**THE PROBLEM**
Every line below that holds the string "Source" must be copied.

**DATA SHOWN**
───

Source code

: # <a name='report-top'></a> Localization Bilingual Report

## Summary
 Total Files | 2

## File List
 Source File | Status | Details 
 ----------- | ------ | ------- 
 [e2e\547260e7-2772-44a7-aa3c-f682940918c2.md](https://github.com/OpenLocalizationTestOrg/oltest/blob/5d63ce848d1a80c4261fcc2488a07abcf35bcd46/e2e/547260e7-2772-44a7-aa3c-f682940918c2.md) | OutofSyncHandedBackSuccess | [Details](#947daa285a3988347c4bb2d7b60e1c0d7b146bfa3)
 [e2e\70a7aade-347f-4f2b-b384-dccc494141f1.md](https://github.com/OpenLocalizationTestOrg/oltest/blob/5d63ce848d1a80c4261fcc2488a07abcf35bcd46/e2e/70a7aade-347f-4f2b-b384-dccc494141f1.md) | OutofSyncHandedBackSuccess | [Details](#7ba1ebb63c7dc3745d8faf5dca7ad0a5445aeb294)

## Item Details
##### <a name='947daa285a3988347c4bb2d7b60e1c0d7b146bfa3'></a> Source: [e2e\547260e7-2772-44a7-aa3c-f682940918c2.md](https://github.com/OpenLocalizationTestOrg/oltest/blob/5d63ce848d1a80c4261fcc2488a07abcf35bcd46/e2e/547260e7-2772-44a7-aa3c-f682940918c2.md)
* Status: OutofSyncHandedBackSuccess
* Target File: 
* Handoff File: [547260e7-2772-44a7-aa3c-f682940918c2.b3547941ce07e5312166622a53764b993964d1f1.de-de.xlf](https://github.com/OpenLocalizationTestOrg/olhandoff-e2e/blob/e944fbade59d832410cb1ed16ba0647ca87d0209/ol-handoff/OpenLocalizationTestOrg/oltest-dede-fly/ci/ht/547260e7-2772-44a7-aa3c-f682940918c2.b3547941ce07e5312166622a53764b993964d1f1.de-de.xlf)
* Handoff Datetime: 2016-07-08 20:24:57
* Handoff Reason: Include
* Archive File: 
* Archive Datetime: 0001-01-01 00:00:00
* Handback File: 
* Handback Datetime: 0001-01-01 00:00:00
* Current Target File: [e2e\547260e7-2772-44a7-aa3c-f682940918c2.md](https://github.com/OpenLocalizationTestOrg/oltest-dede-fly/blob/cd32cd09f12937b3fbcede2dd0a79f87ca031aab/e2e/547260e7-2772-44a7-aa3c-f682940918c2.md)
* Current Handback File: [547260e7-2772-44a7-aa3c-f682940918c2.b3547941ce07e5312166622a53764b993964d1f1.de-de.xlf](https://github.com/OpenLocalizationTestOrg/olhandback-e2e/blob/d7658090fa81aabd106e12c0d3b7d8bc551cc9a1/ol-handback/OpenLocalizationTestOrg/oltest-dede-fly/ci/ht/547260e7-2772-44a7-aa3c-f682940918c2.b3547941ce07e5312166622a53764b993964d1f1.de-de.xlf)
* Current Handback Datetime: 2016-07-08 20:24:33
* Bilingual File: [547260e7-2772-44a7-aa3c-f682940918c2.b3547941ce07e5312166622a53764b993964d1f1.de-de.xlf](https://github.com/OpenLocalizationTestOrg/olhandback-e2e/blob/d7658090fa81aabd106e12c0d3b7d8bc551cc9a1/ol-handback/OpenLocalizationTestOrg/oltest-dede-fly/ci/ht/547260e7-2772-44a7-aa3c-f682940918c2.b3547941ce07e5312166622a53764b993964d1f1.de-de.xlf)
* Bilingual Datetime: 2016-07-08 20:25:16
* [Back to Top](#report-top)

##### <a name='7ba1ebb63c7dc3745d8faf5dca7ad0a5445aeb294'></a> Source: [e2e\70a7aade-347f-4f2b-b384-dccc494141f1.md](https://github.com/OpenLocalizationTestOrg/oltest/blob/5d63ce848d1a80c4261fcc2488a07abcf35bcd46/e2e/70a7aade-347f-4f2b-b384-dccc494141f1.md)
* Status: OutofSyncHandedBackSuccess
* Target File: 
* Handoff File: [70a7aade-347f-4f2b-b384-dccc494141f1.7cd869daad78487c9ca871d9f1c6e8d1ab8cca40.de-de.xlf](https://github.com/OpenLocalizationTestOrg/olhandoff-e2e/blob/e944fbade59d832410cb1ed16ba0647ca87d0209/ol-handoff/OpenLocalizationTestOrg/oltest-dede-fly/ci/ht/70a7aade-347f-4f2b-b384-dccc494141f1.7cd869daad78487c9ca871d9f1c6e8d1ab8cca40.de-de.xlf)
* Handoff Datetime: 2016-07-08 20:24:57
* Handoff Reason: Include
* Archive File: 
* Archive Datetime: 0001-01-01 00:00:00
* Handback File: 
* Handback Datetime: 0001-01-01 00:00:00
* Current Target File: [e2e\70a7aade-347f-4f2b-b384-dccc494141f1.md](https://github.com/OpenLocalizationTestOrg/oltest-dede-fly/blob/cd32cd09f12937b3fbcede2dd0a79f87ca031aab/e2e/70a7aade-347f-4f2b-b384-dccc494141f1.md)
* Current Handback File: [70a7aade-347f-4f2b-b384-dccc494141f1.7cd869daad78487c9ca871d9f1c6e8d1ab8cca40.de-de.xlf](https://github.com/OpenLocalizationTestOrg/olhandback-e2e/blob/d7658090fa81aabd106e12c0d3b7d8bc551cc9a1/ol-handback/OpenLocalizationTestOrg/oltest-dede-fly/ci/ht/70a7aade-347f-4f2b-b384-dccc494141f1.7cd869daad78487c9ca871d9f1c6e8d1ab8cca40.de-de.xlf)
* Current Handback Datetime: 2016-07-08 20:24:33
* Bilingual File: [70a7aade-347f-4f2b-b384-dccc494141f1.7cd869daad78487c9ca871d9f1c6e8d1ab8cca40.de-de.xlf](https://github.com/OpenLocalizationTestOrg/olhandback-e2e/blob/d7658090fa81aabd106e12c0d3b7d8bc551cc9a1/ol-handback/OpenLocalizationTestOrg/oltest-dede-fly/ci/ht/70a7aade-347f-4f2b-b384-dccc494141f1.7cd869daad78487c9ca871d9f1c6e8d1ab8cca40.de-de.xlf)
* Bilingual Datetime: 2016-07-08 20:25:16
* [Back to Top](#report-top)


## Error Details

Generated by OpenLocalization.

───

**ANSWER FOR THIS EXERCISE**
Source code
 Source File | Status | Details 
##### <a name='947daa285a3988347c4bb2d7b60e1c0d7b146bfa3'></a> Source: [e2e\547260e7-2772-44a7-aa3c-f682940918c2.md](https://github.com/OpenLocalizationTestOrg/oltest/blob/5d63ce848d1a80c4261fcc2488a07abcf35bcd46/e2e/547260e7-2772-44a7-aa3c-f682940918c2.md)
##### <a name='7ba1ebb63c7dc3745d8faf5dca7ad0a5445aeb294'></a> Source: [e2e\70a7aade-347f-4f2b-b384-dccc494141f1.md](https://github.com/OpenLocalizationTestOrg/oltest/blob/5d63ce848d1a80c4261fcc2488a07abcf35bcd46/e2e/70a7aade-347f-4f2b-b384-dccc494141f1.md)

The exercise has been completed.